### ASSIGNED TASK
All entries must be repeated exactly. No picture should appear in the result.

[Rendered images with source text]

*** Block opens ***

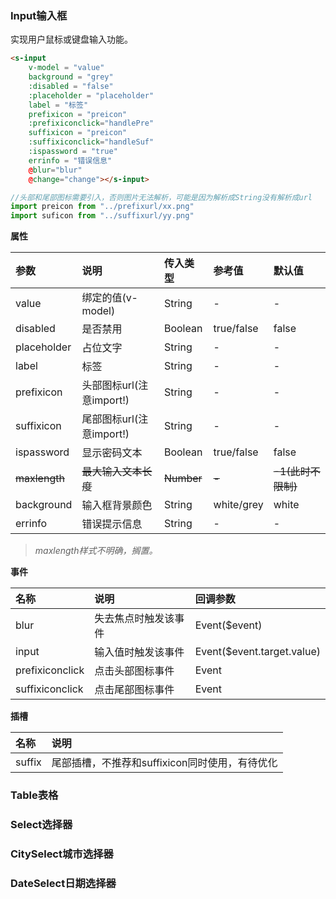 ### Input输入框 ###
实现用户鼠标或键盘输入功能。  

```html
<s-input
    v-model = "value"
    background = "grey"
    :disabled = "false"
    :placeholder = "placeholder"
    label = "标签"
    prefixicon = "preicon"
    :prefixiconclick="handlePre"
    suffixicon = "preicon"
    :suffixiconclick="handleSuf"
    :ispassword = "true"
    errinfo = "错误信息"
    @blur="blur"
    @change="change"></s-input>
```  

```javascript
//头部和尾部图标需要引入，否则图片无法解析，可能是因为解析成String没有解析成url
import preicon from "../prefixurl/xx.png"       
import suficon from "../suffixurl/yy.png"
```

**属性**  


|  参数   | 说明  | 传入类型 | 参考值 | 默认值 |
|:----|:----|:---- |:----|:----|
| value  | 绑定的值(v-model) | String | - | - |
| disabled | 是否禁用 | Boolean | true/false | false |
| placeholder  | 占位文字 | String | - | - |
| label | 标签 | String | - | - |
| prefixicon | 头部图标url(注意import!) | String | - | - |  
| suffixicon | 尾部图标url(注意import!) |  String | - | - |
| ispassword | 显示密码文本 |  Boolean | true/false| false |
| ~~maxlength~~ | ~~最大输入文本长度~~ | ~~Number~~ | ~~-~~ | ~~-1(此时不限制)~~ |
| background | 输入框背景颜色 | String | white/grey | white |
| errinfo | 错误提示信息 | String | - | - |

>_maxlength样式不明确，搁置。_

**事件**  

| 名称 | 说明 | 回调参数 |
|:----|:----|:----|
| blur | 失去焦点时触发该事件 | Event($event) |
| input | 输入值时触发该事件 | Event($event.target.value) |
| prefixiconclick | 点击头部图标事件 | Event |
| suffixiconclick | 点击尾部图标事件 | Event |

**插槽**  

| 名称 | 说明 |
|:----|:----|
| suffix | 尾部插槽，不推荐和suffixicon同时使用，有待优化 | 


### Table表格 ###


### Select选择器 ###


### CitySelect城市选择器 ###


### DateSelect日期选择器 ###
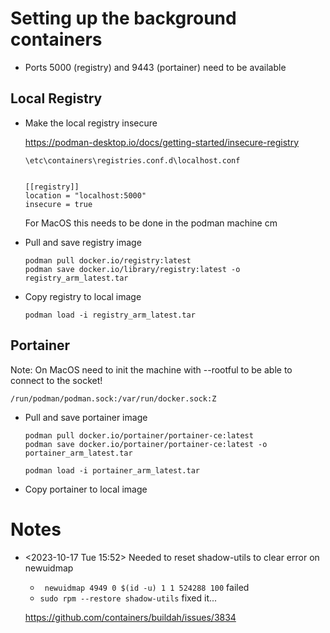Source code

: # Setting up the background containers

- Ports 5000 (registry) and 9443 (portainer) need to be available

## Local Registry

- Make the local registry insecure

    https://podman-desktop.io/docs/getting-started/insecure-registry

    `\etc\containers\registries.conf.d\localhost.conf`
    ```

    [[registry]]
    location = "localhost:5000"
    insecure = true
    ```

    For MacOS this needs to be done in the podman machine cm

- Pull and save registry image

    ```shell
    podman pull docker.io/registry:latest
    podman save docker.io/library/registry:latest -o registry_arm_latest.tar
    ```

- Copy registry to local image

    ```
    podman load -i registry_arm_latest.tar
    ```

## Portainer

Note: On MacOS need to init the machine with --rootful to be able to connect to the socket!

    /run/podman/podman.sock:/var/run/docker.sock:Z


- Pull and save portainer image

    ```shell
    podman pull docker.io/portainer/portainer-ce:latest
    podman save docker.io/portainer/portainer-ce:latest -o portainer_arm_latest.tar
    ```

    ```
    podman load -i portainer_arm_latest.tar
    ```

- Copy portainer to local image

# Notes

- <2023-10-17 Tue 15:52> Needed to reset shadow-utils to clear error on newuidmap

    - ` newuidmap 4949 0 $(id -u) 1 1 524288 100` failed
    - `sudo rpm --restore shadow-utils` fixed it...

    https://github.com/containers/buildah/issues/3834

    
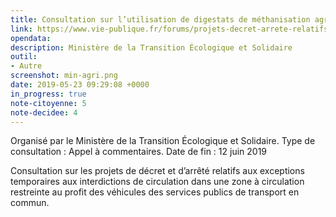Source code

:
 ```yaml
---
title: Consultation sur l’utilisation de digestats de méthanisation agricoles en tant que matières fertilisantes
link: https://www.vie-publique.fr/forums/projets-decret-arrete-relatifs-aux-exceptions-temporaires-aux-interdictions-circulation-zone-circulation-restreinte-au-profit-vehicules-services-publics-transport-commun.html
opendata: 
description: Ministère de la Transition Écologique et Solidaire
outil:
- Autre
screenshot: min-agri.png
date: 2019-05-23 09:29:08 +0000
in_progress: true
note-citoyenne: 5
note-decidee: 4
---
```


Organisé par le Ministère de la Transition Écologique et Solidaire. Type de consultation : Appel à commentaires. 
Date de fin : 12 juin 2019


Consultation sur les projets de décret et d’arrêté relatifs aux exceptions temporaires aux interdictions de circulation dans une zone à circulation restreinte au profit des véhicules des services publics de transport en commun.
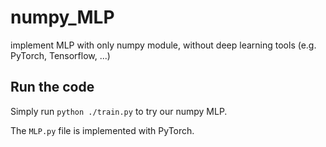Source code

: # numpy_MLP
implement MLP with only numpy module, without deep learning tools (e.g. PyTorch, Tensorflow, ...)



## Run the code

Simply run ```python ./train.py``` to try our numpy MLP.

The ```MLP.py``` file is implemented with PyTorch.

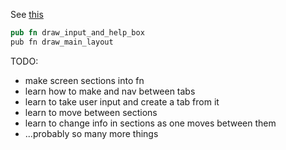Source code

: See [this](https://github.com/Rigellute/spotify-tui/blob/master/src/ui/mod.rs)
```rust
pub fn draw_input_and_help_box
pub fn draw_main_layout
```
TODO:
- make screen sections into fn
- learn how to make and nav between tabs
- learn to take user input and create a tab from it
- learn to move between sections
- learn to change info in sections as one moves between them
- ...probably so many more things
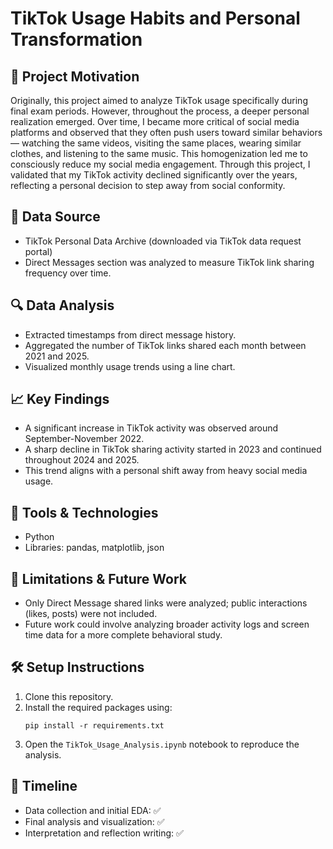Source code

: 
# TikTok Usage Habits and Personal Transformation

## 📌 Project Motivation
Originally, this project aimed to analyze TikTok usage specifically during final exam periods.
However, throughout the process, a deeper personal realization emerged.
Over time, I became more critical of social media platforms and observed that they often push users toward similar behaviors — watching the same videos, visiting the same places, wearing similar clothes, and listening to the same music.
This homogenization led me to consciously reduce my social media engagement.
Through this project, I validated that my TikTok activity declined significantly over the years, reflecting a personal decision to step away from social conformity.

## 📂 Data Source
- TikTok Personal Data Archive (downloaded via TikTok data request portal)
- Direct Messages section was analyzed to measure TikTok link sharing frequency over time.

## 🔍 Data Analysis
- Extracted timestamps from direct message history.
- Aggregated the number of TikTok links shared each month between 2021 and 2025.
- Visualized monthly usage trends using a line chart.

## 📈 Key Findings
- A significant increase in TikTok activity was observed around September-November 2022.
- A sharp decline in TikTok sharing activity started in 2023 and continued throughout 2024 and 2025.
- This trend aligns with a personal shift away from heavy social media usage.

## 🚀 Tools & Technologies
- Python
- Libraries: pandas, matplotlib, json

## 📝 Limitations & Future Work
- Only Direct Message shared links were analyzed; public interactions (likes, posts) were not included.
- Future work could involve analyzing broader activity logs and screen time data for a more complete behavioral study.

## 🛠 Setup Instructions
1. Clone this repository.
2. Install the required packages using:
    ```
    pip install -r requirements.txt
    ```
3. Open the `TikTok_Usage_Analysis.ipynb` notebook to reproduce the analysis.

## 📅 Timeline
- Data collection and initial EDA: ✅
- Final analysis and visualization: ✅
- Interpretation and reflection writing: ✅
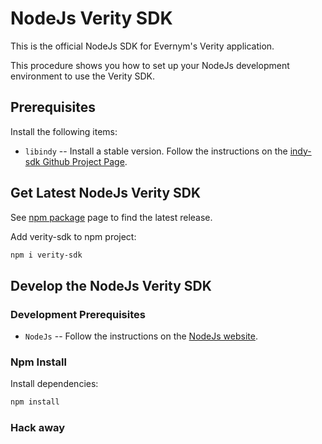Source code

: # NodeJs Verity SDK

This is the official NodeJs SDK for Evernym's Verity application. 

This procedure shows you how to set up your NodeJs development environment to use the Verity SDK.

## Prerequisites
Install the following items:
* `libindy` -- Install a stable version. Follow the instructions on the 
[indy-sdk Github Project Page](https://github.com/hyperledger/indy-sdk#installing-the-sdk).

## Get Latest NodeJs Verity SDK
See [npm package](https://www.npmjs.com/package/verity-sdk) page to find the latest release. 

Add verity-sdk to npm project:
```sh
npm i verity-sdk
```

## Develop the NodeJs Verity SDK

### Development Prerequisites
* `NodeJs` -- Follow the instructions on the [NodeJs website](https://nodejs.org/en/).

### Npm Install
Install dependencies:
```sh
npm install
```

### Hack away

*** Block closes ***

### WRITTEN REPLY
 ### Input输入框 ###
实现用户鼠标或键盘输入功能。  

```html
<s-input
    v-model = "value"
    background = "grey"
    :disabled = "false"
    :placeholder = "placeholder"
    label = "标签"
    prefixicon = "preicon"
    :prefixiconclick="handlePre"
    suffixicon = "preicon"
    :suffixiconclick="handleSuf"
    :ispassword = "true"
    errinfo = "错误信息"
    @blur="blur"
    @change="change"></s-input>
```  

```javascript
//头部和尾部图标需要引入，否则图片无法解析，可能是因为解析成String没有解析成url
import preicon from "../prefixurl/xx.png"       
import suficon from "../suffixurl/yy.png"
```

**属性**  


|  参数   | 说明  | 传入类型 | 参考值 | 默认值 |
|:----|:----|:---- |:----|:----|
| value  | 绑定的值(v-model) | String | - | - |
| disabled | 是否禁用 | Boolean | true/false | false |
| placeholder  | 占位文字 | String | - | - |
| label | 标签 | String | - | - |
| prefixicon | 头部图标url(注意import!) | String | - | - |  
| suffixicon | 尾部图标url(注意import!) |  String | - | - |
| ispassword | 显示密码文本 |  Boolean | true/false| false |
| ~~maxlength~~ | ~~最大输入文本长度~~ | ~~Number~~ | ~~-~~ | ~~-1(此时不限制)~~ |
| background | 输入框背景颜色 | String | white/grey | white |
| errinfo | 错误提示信息 | String | - | - |

>_maxlength样式不明确，搁置。_

**事件**  

| 名称 | 说明 | 回调参数 |
|:----|:----|:----|
| blur | 失去焦点时触发该事件 | Event($event) |
| input | 输入值时触发该事件 | Event($event.target.value) |
| prefixiconclick | 点击头部图标事件 | Event |
| suffixiconclick | 点击尾部图标事件 | Event |

**插槽**  

| 名称 | 说明 |
|:----|:----|
| suffix | 尾部插槽，不推荐和suffixicon同时使用，有待优化 | 


### Table表格 ###


### Select选择器 ###


### CitySelect城市选择器 ###


### DateSelect日期选择器 ###
Source code

: # Setting up the background containers

- Ports 5000 (registry) and 9443 (portainer) need to be available

## Local Registry

- Make the local registry insecure

    https://podman-desktop.io/docs/getting-started/insecure-registry

    `\etc\containers\registries.conf.d\localhost.conf`
    ```

    [[registry]]
    location = "localhost:5000"
    insecure = true
    ```

    For MacOS this needs to be done in the podman machine cm

- Pull and save registry image

    ```shell
    podman pull docker.io/registry:latest
    podman save docker.io/library/registry:latest -o registry_arm_latest.tar
    ```

- Copy registry to local image

    ```
    podman load -i registry_arm_latest.tar
    ```

## Portainer

Note: On MacOS need to init the machine with --rootful to be able to connect to the socket!

    /run/podman/podman.sock:/var/run/docker.sock:Z


- Pull and save portainer image

    ```shell
    podman pull docker.io/portainer/portainer-ce:latest
    podman save docker.io/portainer/portainer-ce:latest -o portainer_arm_latest.tar
    ```

    ```
    podman load -i portainer_arm_latest.tar
    ```

- Copy portainer to local image

# Notes

- <2023-10-17 Tue 15:52> Needed to reset shadow-utils to clear error on newuidmap

    - ` newuidmap 4949 0 $(id -u) 1 1 524288 100` failed
    - `sudo rpm --restore shadow-utils` fixed it...

    https://github.com/containers/buildah/issues/3834

    
Source code

:
 ```yaml
---
title: Consultation sur l’utilisation de digestats de méthanisation agricoles en tant que matières fertilisantes
link: https://www.vie-publique.fr/forums/projets-decret-arrete-relatifs-aux-exceptions-temporaires-aux-interdictions-circulation-zone-circulation-restreinte-au-profit-vehicules-services-publics-transport-commun.html
opendata: 
description: Ministère de la Transition Écologique et Solidaire
outil:
- Autre
screenshot: min-agri.png
date: 2019-05-23 09:29:08 +0000
in_progress: true
note-citoyenne: 5
note-decidee: 4
---
```


Organisé par le Ministère de la Transition Écologique et Solidaire. Type de consultation : Appel à commentaires. 
Date de fin : 12 juin 2019


Consultation sur les projets de décret et d’arrêté relatifs aux exceptions temporaires aux interdictions de circulation dans une zone à circulation restreinte au profit des véhicules des services publics de transport en commun.
Source code

: # numpy_MLP
implement MLP with only numpy module, without deep learning tools (e.g. PyTorch, Tensorflow, ...)



## Run the code

Simply run ```python ./train.py``` to try our numpy MLP.

The ```MLP.py``` file is implemented with PyTorch.

Source code

: See [this](https://github.com/Rigellute/spotify-tui/blob/master/src/ui/mod.rs)
```rust
pub fn draw_input_and_help_box
pub fn draw_main_layout
```
TODO:
- make screen sections into fn
- learn how to make and nav between tabs
- learn to take user input and create a tab from it
- learn to move between sections
- learn to change info in sections as one moves between them
- ...probably so many more things
Source code

: 
# TikTok Usage Habits and Personal Transformation

## 📌 Project Motivation
Originally, this project aimed to analyze TikTok usage specifically during final exam periods.
However, throughout the process, a deeper personal realization emerged.
Over time, I became more critical of social media platforms and observed that they often push users toward similar behaviors — watching the same videos, visiting the same places, wearing similar clothes, and listening to the same music.
This homogenization led me to consciously reduce my social media engagement.
Through this project, I validated that my TikTok activity declined significantly over the years, reflecting a personal decision to step away from social conformity.

## 📂 Data Source
- TikTok Personal Data Archive (downloaded via TikTok data request portal)
- Direct Messages section was analyzed to measure TikTok link sharing frequency over time.

## 🔍 Data Analysis
- Extracted timestamps from direct message history.
- Aggregated the number of TikTok links shared each month between 2021 and 2025.
- Visualized monthly usage trends using a line chart.

## 📈 Key Findings
- A significant increase in TikTok activity was observed around September-November 2022.
- A sharp decline in TikTok sharing activity started in 2023 and continued throughout 2024 and 2025.
- This trend aligns with a personal shift away from heavy social media usage.

## 🚀 Tools & Technologies
- Python
- Libraries: pandas, matplotlib, json

## 📝 Limitations & Future Work
- Only Direct Message shared links were analyzed; public interactions (likes, posts) were not included.
- Future work could involve analyzing broader activity logs and screen time data for a more complete behavioral study.

## 🛠 Setup Instructions
1. Clone this repository.
2. Install the required packages using:
    ```
    pip install -r requirements.txt
    ```
3. Open the `TikTok_Usage_Analysis.ipynb` notebook to reproduce the analysis.

## 📅 Timeline
- Data collection and initial EDA: ✅
- Final analysis and visualization: ✅
- Interpretation and reflection writing: ✅
Source code

: # NodeJs Verity SDK

This is the official NodeJs SDK for Evernym's Verity application. 

This procedure shows you how to set up your NodeJs development environment to use the Verity SDK.

## Prerequisites
Install the following items:
* `libindy` -- Install a stable version. Follow the instructions on the 
[indy-sdk Github Project Page](https://github.com/hyperledger/indy-sdk#installing-the-sdk).

## Get Latest NodeJs Verity SDK
See [npm package](https://www.npmjs.com/package/verity-sdk) page to find the latest release. 

Add verity-sdk to npm project:
```sh
npm i verity-sdk
```

## Develop the NodeJs Verity SDK

### Development Prerequisites
* `NodeJs` -- Follow the instructions on the [NodeJs website](https://nodejs.org/en/).

### Npm Install
Install dependencies:
```sh
npm install
```

### Hack away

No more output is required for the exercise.